Wow, this is such a coincidence! I was just browsing the forums tonight, and stumbled upon this thread. I finally registered an account just to post in this thread.
I've been working on an FPGA miner for the past few weeks! It's
fully working*, currently running on my desk in front of me and generating up some tasty shares
I'll give an overview of my work:
Current PerformanceDevice: Altera Cyclone 3 C120 Dev Kit
Performance: 70Mhash/s
Power: 2.26W
Efficiency: 30.9 Mhash/W
It's written in Verilog, all crafted
painstakingly by hand. There are two alternative designs. One is a serial design composed of many SHA256 cores running in parallel, each core computing a hash in 64 cycles (2 cores needed for the full hash). Each full core (2 half cores) consumes about 2800 LEs. The second design (currently running in front of me) is a pipelined version with one LOOOOONNNNGGGG chain of hashing stages running in parallel. That design computes 1 full hash every clock cycle. It runs at a maximum of 70MHz right now. Actually, I haven't tried pushing it to its limit, so it may very well run much faster. I'm hoping for 100MHz.
These are my results after off-and-on work for a few weeks. I've actually put most of my efforts into the serial design, because the pipelined design takes at least an hour to synthesize each time. The serial design can currently fit 42 full cores into the C120, each running at 90MHz and computing a full hash every 64 cycles. That's about 59Mhash/s.
The latest revision of the pipelined design consumes 90,000 LEs, so it's pretty big. I'm working to cram it into <64,000LEs so I can get two of them in one C120 chip, and push their clock to 100MHz, giving me a whopping 200Mhash/s.

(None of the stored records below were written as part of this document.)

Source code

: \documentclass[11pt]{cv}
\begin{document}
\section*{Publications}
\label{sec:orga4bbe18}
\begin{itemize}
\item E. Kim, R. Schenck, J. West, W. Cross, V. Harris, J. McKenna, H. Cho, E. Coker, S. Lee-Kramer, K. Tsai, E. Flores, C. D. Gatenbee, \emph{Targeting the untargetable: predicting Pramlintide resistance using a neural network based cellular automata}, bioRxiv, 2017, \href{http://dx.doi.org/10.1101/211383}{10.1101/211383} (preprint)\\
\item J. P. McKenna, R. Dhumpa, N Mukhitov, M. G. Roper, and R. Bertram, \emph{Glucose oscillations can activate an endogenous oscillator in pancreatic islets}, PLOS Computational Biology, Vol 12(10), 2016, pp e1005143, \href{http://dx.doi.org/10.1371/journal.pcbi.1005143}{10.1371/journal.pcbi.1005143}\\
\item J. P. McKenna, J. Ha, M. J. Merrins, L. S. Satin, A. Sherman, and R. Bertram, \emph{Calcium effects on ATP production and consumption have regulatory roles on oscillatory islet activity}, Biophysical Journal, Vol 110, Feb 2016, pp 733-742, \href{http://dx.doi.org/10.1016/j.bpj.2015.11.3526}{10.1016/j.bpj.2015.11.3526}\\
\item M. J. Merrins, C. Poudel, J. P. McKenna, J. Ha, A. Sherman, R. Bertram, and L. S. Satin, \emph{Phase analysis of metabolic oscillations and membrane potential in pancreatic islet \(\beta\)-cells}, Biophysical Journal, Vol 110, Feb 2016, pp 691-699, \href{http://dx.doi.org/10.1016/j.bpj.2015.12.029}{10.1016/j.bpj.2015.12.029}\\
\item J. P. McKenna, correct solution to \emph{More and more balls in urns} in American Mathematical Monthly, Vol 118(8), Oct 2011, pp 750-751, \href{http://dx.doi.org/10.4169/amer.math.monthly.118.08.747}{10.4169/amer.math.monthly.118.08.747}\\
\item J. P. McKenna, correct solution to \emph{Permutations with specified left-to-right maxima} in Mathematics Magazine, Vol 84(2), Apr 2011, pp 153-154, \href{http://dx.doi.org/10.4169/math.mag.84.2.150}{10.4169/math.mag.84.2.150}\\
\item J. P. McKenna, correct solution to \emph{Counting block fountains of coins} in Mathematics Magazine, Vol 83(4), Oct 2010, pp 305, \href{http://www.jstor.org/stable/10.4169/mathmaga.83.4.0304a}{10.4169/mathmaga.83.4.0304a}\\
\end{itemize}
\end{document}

I haven't used the on-board power meter before, but if I'm reading it correctly the FPGA is currently using 2.26 Watts. That ... seems
really low, but Altera's website verifies that that's actually above average for a C120, so I guess it's accurate. That's 31 Mhash/W, which is
1200% more efficient than the most efficient GPU listed on the
Wiki. So efficient, it's basically free. Poor guy runs terribly hot though. I need to go put a fan on him...
The only downside is that this board in particular, the C120, costs $1000. The same design will easily fit into the DE2-115 board (from Terasic), which only costs $600. I have one of those too, so I'll test on him later. You're not likely to pay off that $600 quickly, though, so I guess it isn't economical yet. A reduced version may run in the DE0-Nano board, which is $80, but obviously it won't have the same performance (about 25%).
All my efforts are put into optimizing every last bit of the design, so we'll see how far I push the poor FPGA. It already out-performs my GTX 285 card, so I'm happy
and at a fraction of the power cost.
And I'm only getting started
Who wants to front the money to buy me a Stratix board and move this into Hardcopy?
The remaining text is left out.